HOW TO COMPLETE THIS TASK —
Please copy every line below that contains the string "ensures".

===== INPUT MATERIAL =====

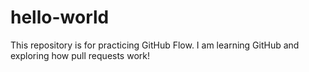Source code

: # hello-world
This repository is for practicing GitHub Flow.
I am learning GitHub and exploring how pull requests work!
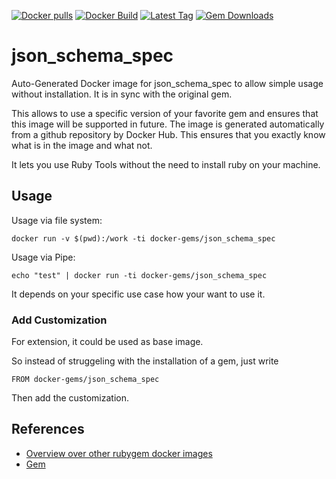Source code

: [![Docker pulls](https://img.shields.io/docker/pulls/rubygem/json_schema_spec.svg)](https://hub.docker.com/r/rubygem/json_schema_spec/)
[![Docker Build](https://img.shields.io/docker/automated/rubygem/json_schema_spec.svg)](https://hub.docker.com/r/rubygem/json_schema_spec/)
[![Latest Tag](https://img.shields.io/github/tag/docker-rubygem/json_schema_spec.svg)](https://hub.docker.com/r/rubygem/json_schema_spec/)
[![Gem Downloads](https://img.shields.io/gem/dt/json_schema_spec.svg)](https://rubygems.org/gems/json_schema_spec/)
# json_schema_spec

Auto-Generated Docker image for json_schema_spec to allow simple usage without installation.
It is in sync with the original gem.

This allows to use a specific version of your favorite gem and ensures that this image will be supported in future.
The image is generated automatically from a github repository by Docker Hub.
This ensures that you exactly know what is in the image and what not.

It lets you use Ruby Tools without the need to install ruby on your machine.

## Usage

Usage via file system:

`docker run -v $(pwd):/work -ti docker-gems/json_schema_spec`

Usage via Pipe:

`echo "test" | docker run -ti docker-gems/json_schema_spec`

It depends on your specific use case how your want to use it.

### Add Customization

For extension, it could be used as base image.

So instead of struggeling with the installation of a gem, just write

`FROM docker-gems/json_schema_spec`

Then add the customization.

## References

 - [Overview over other rubygem docker images](https://github.com/thinkbot/docker-rubygem)
 - [Gem](https://rubygems.org/gems/json_schema_spec/)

=====

EXERCISE OUTPUT —
This allows to use a specific version of your favorite gem and ensures that this image will be supported in future.
This ensures that you exactly know what is in the image and what not.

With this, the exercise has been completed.